If you haven’t read the passage in Hitch-hikers as described above, the following won’t make any sense either, but a statement in this book sums up the attitude that media companies should have towards us:
“You should never bite the hand that feeds you. Nibble it occasionally, even suck on it really hard sometimes, but not actually bite it.”
This fly in Apple’s ointment has been brewing for the best part of a year now but I did not experience it until about 6 months ago.
The studio that I run is part of a larger PC-based company that is expanding rapidly and various internal developments necessitated a purchase of another Mac for the studio.
In the end I decided upon the single processor G5 (1.8ghz), and upon delivery everything seemed fine. I transferred over the user’s account from his old Mac (an 800mhz G4 which is now used as a print server), installed an extra 160gb internal hard drive for the user’s work and off he went into G5 heaven, extremely pleased that he cold now use InDesign at an acceptable speed.
After a few days several odd things began to happen. Occasionally and without warning the spinning beachball would occur, usually in Illustrator or the Finder.
So I did what I would normally do in this situation, I tried to force quit these applications – but they wouldn’t force quit. I tried quitting all other applications first and then trying to force quit the Finder – still no dice.
I then tried force quitting from the Activity Monitor and then the command-line – still nothing.
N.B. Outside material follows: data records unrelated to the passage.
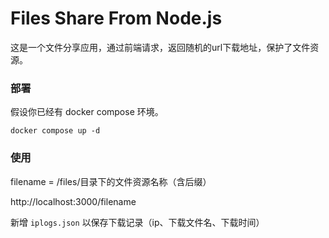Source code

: # Files Share From Node.js

这是一个文件分享应用，通过前端请求，返回随机的url下载地址，保护了文件资源。

### 部署
假设你已经有 docker compose 环境。

```
docker compose up -d
```

### 使用
filename = /files/目录下的文件资源名称（含后缀）

http://localhost:3000/filename

新增 `iplogs.json` 以保存下载记录（ip、下载文件名、下载时间）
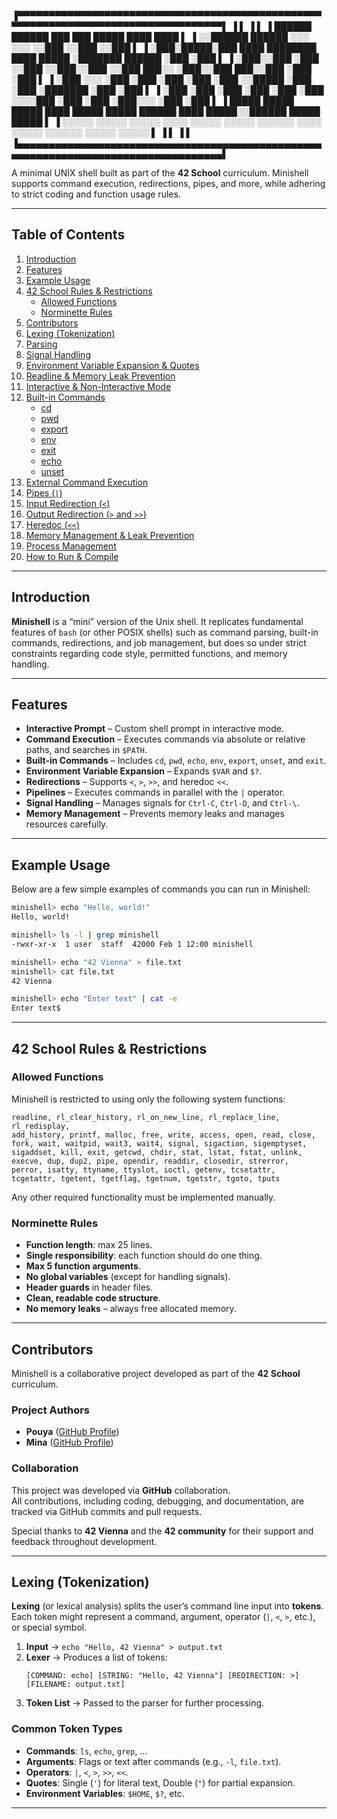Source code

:  
 ▐▀▀▀▀▀▀▀▀▀▀▀▀▀▀▀▀▀▀▀▀▀▀▀▀▀▀▀▀▀▀▀▀▀▀▀▀▀▀▀▀▀▀▀▀▀▀▀▀▀▀▀▀▀▀▀▀▀▀▀▀▀▀▀▀▀▀▀▀▀▀▀▀▀▀▀▀▀▀▀▀▀▀▀▌
 ▐                                                                                   ▌
 ▐                                                                                   ▌
 ▐   ██████   ██████  ███              ███          █████               ████  ████   ▌
 ▐  ░░██████ ██████  ░░░              ░░░          ░░███               ░░███ ░░███   ▌
 ▐   ░███░█████░███  ████  ████████   ████   █████  ░███████    ██████  ░███  ░███   ▌
 ▐   ░███░░███ ░███ ░░███ ░░███░░███ ░░███  ███░░   ░███░░███  ███░░███ ░███  ░███   ▌
 ▐   ░███ ░░░  ░███  ░███  ░███ ░███  ░███ ░░█████  ░███ ░███ ░███████  ░███  ░███   ▌
 ▐   ░███      ░███  ░███  ░███ ░███  ░███  ░░░░███ ░███ ░███ ░███░░░   ░███  ░███   ▌
 ▐   █████     █████ █████ ████ █████ █████ ██████  ████ █████░░██████  █████ █████  ▌
 ▐  ░░░░░     ░░░░░ ░░░░░ ░░░░ ░░░░░ ░░░░░ ░░░░░░  ░░░░ ░░░░░  ░░░░░░  ░░░░░ ░░░░░   ▌
 ▐                                                                                   ▌
 ▐                                                                                   ▌
 ▐▄▄▄▄▄▄▄▄▄▄▄▄▄▄▄▄▄▄▄▄▄▄▄▄▄▄▄▄▄▄▄▄▄▄▄▄▄▄▄▄▄▄▄▄▄▄▄▄▄▄▄▄▄▄▄▄▄▄▄▄▄▄▄▄▄▄▄▄▄▄▄▄▄▄▄▄▄▄▄▄▄▄▄▌
 
A minimal UNIX shell built as part of the **42 School** curriculum. Minishell supports command execution, redirections, pipes, and more, while adhering to strict coding and function usage rules.

---

## Table of Contents
1. [Introduction](#introduction)  
2. [Features](#features)  
3. [Example Usage](#example-usage)  
4. [42 School Rules & Restrictions](#42-school-rules--restrictions)  
   - [Allowed Functions](#allowed-functions)  
   - [Norminette Rules](#norminette-rules)  
5. [Contributors](#contributors)  
6. [Lexing (Tokenization)](#lexing-tokenization)  
7. [Parsing](#parsing)  
8. [Signal Handling](#signal-handling)  
9. [Environment Variable Expansion & Quotes](#environment-variable-expansion--quotes)  
10. [Readline & Memory Leak Prevention](#readline--memory-leak-prevention)  
11. [Interactive & Non-Interactive Mode](#interactive--non-interactive-mode)  
12. [Built-in Commands](#built-in-commands)  
    - [cd](#cd)  
    - [pwd](#pwd)  
    - [export](#export)  
    - [env](#env)  
    - [exit](#exit)  
    - [echo](#echo)  
    - [unset](#unset)  
13. [External Command Execution](#external-command-execution)  
14. [Pipes (`|`)](#pipes-)  
15. [Input Redirection (`<`)](#input-redirection-)  
16. [Output Redirection (`>` and `>>`)](#output-redirection--and-)  
17. [Heredoc (`<<`)](#heredoc-)  
18. [Memory Management & Leak Prevention](#memory-management--leak-prevention)  
19. [Process Management](#process-management)  
20. [How to Run & Compile](#how-to-run--compile)  

---

## Introduction
**Minishell** is a “mini” version of the Unix shell. It replicates fundamental features of `bash` (or other POSIX shells) such as command parsing, built-in commands, redirections, and job management, but does so under strict constraints regarding code style, permitted functions, and memory handling.

---

## Features
- **Interactive Prompt** – Custom shell prompt in interactive mode.  
- **Command Execution** – Executes commands via absolute or relative paths, and searches in `$PATH`.  
- **Built-in Commands** – Includes `cd`, `pwd`, `echo`, `env`, `export`, `unset`, and `exit`.  
- **Environment Variable Expansion** – Expands `$VAR` and `$?`.  
- **Redirections** – Supports `<`, `>`, `>>`, and heredoc `<<`.  
- **Pipelines** – Executes commands in parallel with the `|` operator.  
- **Signal Handling** – Manages signals for `Ctrl-C`, `Ctrl-D`, and `Ctrl-\`.  
- **Memory Management** – Prevents memory leaks and manages resources carefully.  

---

## Example Usage
Below are a few simple examples of commands you can run in Minishell:

```sh
minishell> echo "Hello, world!"
Hello, world!

minishell> ls -l | grep minishell
-rwxr-xr-x  1 user  staff  42000 Feb 1 12:00 minishell

minishell> echo "42 Vienna" > file.txt
minishell> cat file.txt
42 Vienna

minishell> echo "Enter text" | cat -e
Enter text$
```

---

## 42 School Rules & Restrictions

### Allowed Functions
Minishell is restricted to using only the following system functions:

```
readline, rl_clear_history, rl_on_new_line, rl_replace_line, rl_redisplay,
add_history, printf, malloc, free, write, access, open, read, close,
fork, wait, waitpid, wait3, wait4, signal, sigaction, sigemptyset,
sigaddset, kill, exit, getcwd, chdir, stat, lstat, fstat, unlink,
execve, dup, dup2, pipe, opendir, readdir, closedir, strerror,
perror, isatty, ttyname, ttyslot, ioctl, getenv, tcsetattr,
tcgetattr, tgetent, tgetflag, tgetnum, tgetstr, tgoto, tputs
```
Any other required functionality must be implemented manually.

### Norminette Rules
- **Function length**: max 25 lines.  
- **Single responsibility**: each function should do one thing.  
- **Max 5 function arguments**.  
- **No global variables** (except for handling signals).  
- **Header guards** in header files.  
- **Clean, readable code structure**.  
- **No memory leaks** – always free allocated memory.  

---

## Contributors
Minishell is a collaborative project developed as part of the **42 School** curriculum.

### Project Authors
- **Pouya** ([GitHub Profile](https://github.com/your-github))  
- **Mina** ([GitHub Profile](https://github.com/mina-houshmand))  

### Collaboration
This project was developed via **GitHub** collaboration.  
All contributions, including coding, debugging, and documentation, are tracked via GitHub commits and pull requests.


Special thanks to **42 Vienna** and the **42 community** for their support and feedback throughout development.

---

## Lexing (Tokenization)
**Lexing** (or lexical analysis) splits the user’s command line input into **tokens**. Each token might represent a command, argument, operator (`|`, `<`, `>`, etc.), or special symbol.

1. **Input** → `echo "Hello, 42 Vienna" > output.txt`  
2. **Lexer** → Produces a list of tokens:  
   ```
   [COMMAND: echo] [STRING: "Hello, 42 Vienna"] [REDIRECTION: >] [FILENAME: output.txt]
   ```
3. **Token List** → Passed to the parser for further processing.

### Common Token Types
- **Commands**: `ls`, `echo`, `grep`, …  
- **Arguments**: Flags or text after commands (e.g., `-l`, `file.txt`).  
- **Operators**: `|`, `<`, `>`, `>>`, `<<`.  
- **Quotes**: Single (`'`) for literal text, Double (`"`) for partial expansion.  
- **Environment Variables**: `$HOME`, `$?`, etc.  

---
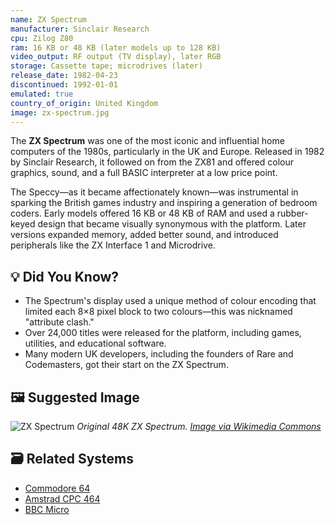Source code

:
 ```yaml
---
name: ZX Spectrum
manufacturer: Sinclair Research
cpu: Zilog Z80
ram: 16 KB or 48 KB (later models up to 128 KB)
video_output: RF output (TV display), later RGB
storage: Cassette tape; microdrives (later)
release_date: 1982-04-23
discontinued: 1992-01-01
emulated: true
country_of_origin: United Kingdom
image: zx-spectrum.jpg
---
```


The **ZX Spectrum** was one of the most iconic and influential home computers of the 1980s, particularly in the UK and Europe. Released in 1982 by Sinclair Research, it followed on from the ZX81 and offered colour graphics, sound, and a full BASIC interpreter at a low price point.

The Speccy—as it became affectionately known—was instrumental in sparking the British games industry and inspiring a generation of bedroom coders. Early models offered 16 KB or 48 KB of RAM and used a rubber-keyed design that became visually synonymous with the platform. Later versions expanded memory, added better sound, and introduced peripherals like the ZX Interface 1 and Microdrive.

## 💡 Did You Know?

- The Spectrum's display used a unique method of colour encoding that limited each 8×8 pixel block to two colours—this was nicknamed "attribute clash."
- Over 24,000 titles were released for the platform, including games, utilities, and educational software.
- Many modern UK developers, including the founders of Rare and Codemasters, got their start on the ZX Spectrum.

## 🖼 Suggested Image

![ZX Spectrum](https://upload.wikimedia.org/wikipedia/commons/thumb/d/d8/ZX_Spectrum_48K.jpg/640px-ZX_Spectrum_48K.jpg)
*Original 48K ZX Spectrum. [Image via Wikimedia Commons](https://commons.wikimedia.org/wiki/File:ZX_Spectrum_48K.jpg)*

## 🗃 Related Systems

- [Commodore 64](./commodore-64)
- [Amstrad CPC 464](./amstrad-cpc-464)
- [BBC Micro](./bbc-micro)
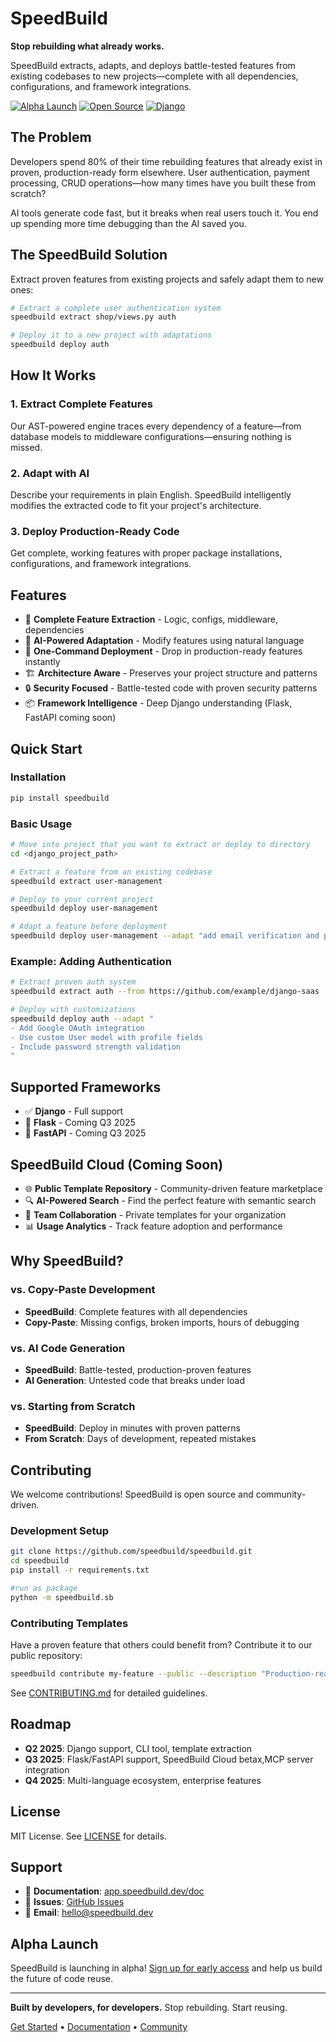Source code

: # SpeedBuild

**Stop rebuilding what already works.**

SpeedBuild extracts, adapts, and deploys battle-tested features from existing codebases to new projects—complete with all dependencies, configurations, and framework integrations.

[![Alpha Launch](https://img.shields.io/badge/Status-Alpha%20Launch-orange)](https://speedbuild.dev)
[![Open Source](https://img.shields.io/badge/License-MIT-green.svg)](LICENSE)
[![Django](https://img.shields.io/badge/Framework-Django-092E20?logo=django)](https://djangoproject.com)

## The Problem

Developers spend 80% of their time rebuilding features that already exist in proven, production-ready form elsewhere. User authentication, payment processing, CRUD operations—how many times have you built these from scratch?

AI tools generate code fast, but it breaks when real users touch it. You end up spending more time debugging than the AI saved you.

## The SpeedBuild Solution

Extract proven features from existing projects and safely adapt them to new ones:

```bash
# Extract a complete user authentication system
speedbuild extract shop/views.py auth

# Deploy it to a new project with adaptations
speedbuild deploy auth 
```

## How It Works

### 1. **Extract Complete Features**
Our AST-powered engine traces every dependency of a feature—from database models to middleware configurations—ensuring nothing is missed.

### 2. **Adapt with AI** 
Describe your requirements in plain English. SpeedBuild intelligently modifies the extracted code to fit your project's architecture.

### 3. **Deploy Production-Ready Code**
Get complete, working features with proper package installations, configurations, and framework integrations.

## Features

- 🔧 **Complete Feature Extraction** - Logic, configs, middleware, dependencies
- 🤖 **AI-Powered Adaptation** - Modify features using natural language
- 🚀 **One-Command Deployment** - Drop in production-ready features instantly
- 🏗️ **Architecture Aware** - Preserves your project structure and patterns
- 🔒 **Security Focused** - Battle-tested code with proven security patterns
- 📦 **Framework Intelligence** - Deep Django understanding (Flask, FastAPI coming soon)

## Quick Start

### Installation

```bash
pip install speedbuild
```

### Basic Usage

```bash
# Move into project that you want to extract or deploy to directory
cd <django_project_path>

# Extract a feature from an existing codebase
speedbuild extract user-management

# Deploy to your current project
speedbuild deploy user-management

# Adapt a feature before deployment
speedbuild deploy user-management --adapt "add email verification and password reset"
```

### Example: Adding Authentication

```bash
# Extract proven auth system
speedbuild extract auth --from https://github.com/example/django-saas

# Deploy with customizations
speedbuild deploy auth --adapt "
- Add Google OAuth integration
- Use custom User model with profile fields
- Include password strength validation
"
```

## Supported Frameworks

- ✅ **Django** - Full support
- 🚧 **Flask** - Coming Q3 2025
- 🚧 **FastAPI** - Coming Q3 2025

## SpeedBuild Cloud (Coming Soon)

- 🌐 **Public Template Repository** - Community-driven feature marketplace
- 🔍 **AI-Powered Search** - Find the perfect feature with semantic search
- 👥 **Team Collaboration** - Private templates for your organization
- 📊 **Usage Analytics** - Track feature adoption and performance

## Why SpeedBuild?

### vs. Copy-Paste Development
- **SpeedBuild**: Complete features with all dependencies
- **Copy-Paste**: Missing configs, broken imports, hours of debugging

### vs. AI Code Generation
- **SpeedBuild**: Battle-tested, production-proven features
- **AI Generation**: Untested code that breaks under load

### vs. Starting from Scratch
- **SpeedBuild**: Deploy in minutes with proven patterns
- **From Scratch**: Days of development, repeated mistakes

## Contributing

We welcome contributions! SpeedBuild is open source and community-driven.

### Development Setup

```bash
git clone https://github.com/speedbuild/speedbuild.git
cd speedbuild
pip install -r requirements.txt

#run as package
python -m speedbuild.sb
```

### Contributing Templates

Have a proven feature that others could benefit from? Contribute it to our public repository:

```bash
speedbuild contribute my-feature --public --description "Production-ready user authentication with social login"
```

See [CONTRIBUTING.md](CONTRIBUTING.md) for detailed guidelines.

## Roadmap

- **Q2 2025**: Django support, CLI tool, template extraction
- **Q3 2025**: Flask/FastAPI support, SpeedBuild Cloud betax,MCP server integration
- **Q4 2025**: Multi-language ecosystem, enterprise features

## License

MIT License. See [LICENSE](LICENSE) for details.

## Support
<!-- - 💬 **Discord**: [Join our community](https://discord.gg/speedbuild) -->

- 📖 **Documentation**: [app.speedbuild.dev/doc](https://app.speedbuild.dev/doc)
- 🐛 **Issues**: [GitHub Issues](https://github.com/EmmanuelAttah1/speedbuild/issues)
- 📧 **Email**: hello@speedbuild.dev

## Alpha Launch

SpeedBuild is launching in alpha! [Sign up for early access](https://app.speedbuild.dev/register) and help us build the future of code reuse.

---

**Built by developers, for developers.** Stop rebuilding. Start reusing.

[Get Started](https://speedbuild.dev) • [Documentation](https://app.speedbuild.dev/doc) • [Community](https://discord.gg/speedbuild)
I couldn’t even shut the Mac down – I had to press and hold the power button to restart the Mac.
Now, I did not know about the G5 freezing problem back then so I approached the problem in much the same way as any other, repairing permissions & running disk utility from the CD, all to no avail.
After this happened numerous times I tried to find out exactly what the user was doing in each occurrence and what I narrowed it down to was when the user was saving something to the extra internal hard drive. Taking the hard drive out completely, and moving the work folder to the boot drive seemed to make the problem go away.
I then ran tests on the hard drive but it was fine. It was at this point that I happened to listen to the MacCast and a chance article advertising a web-site (www.G5freeze.com), alerted me to the fact that I wasn’t alone in this problem. I registered my complaint with them and we all waited with baited-breath, waiting for Apple to notice us.
And, 6 months later Apple seemed to have noticed. The G5 System Firmware update has just been released. I have yet to install and test this update, I’m going to wait few days yet as this is a production machine and I do not want to risk anything, but initial feedback from the Apple forums seems to point to everything being okay.
However, this has been a troubling affair for all those people who have had working hours lost because of this anomaly. Apparently a lot of the early complaints were ignored, and some users were accused of lying about their problems. Many G5’s have been returned several times, and eventually were replaced with a dual G5.
This does not bode well for Apple’s crowning glories, i.e. the Mac’s reliability and great customer support, those crowns now need a lot of polishing. These kinds of problems should not affect Mac’s, and the fact that they do, point to a few problems in quality control at Apple.
Somebody is to blame for this, and I hope that lessons have been learnt. I also hope that this does not give us an insight to any future problems with the Mactel’s because once we’re all on the same hardware, and speed is no longer an issue, reliability and customer service will be the only thing Apple has left in hardware terms to differentiate themselves from the competition.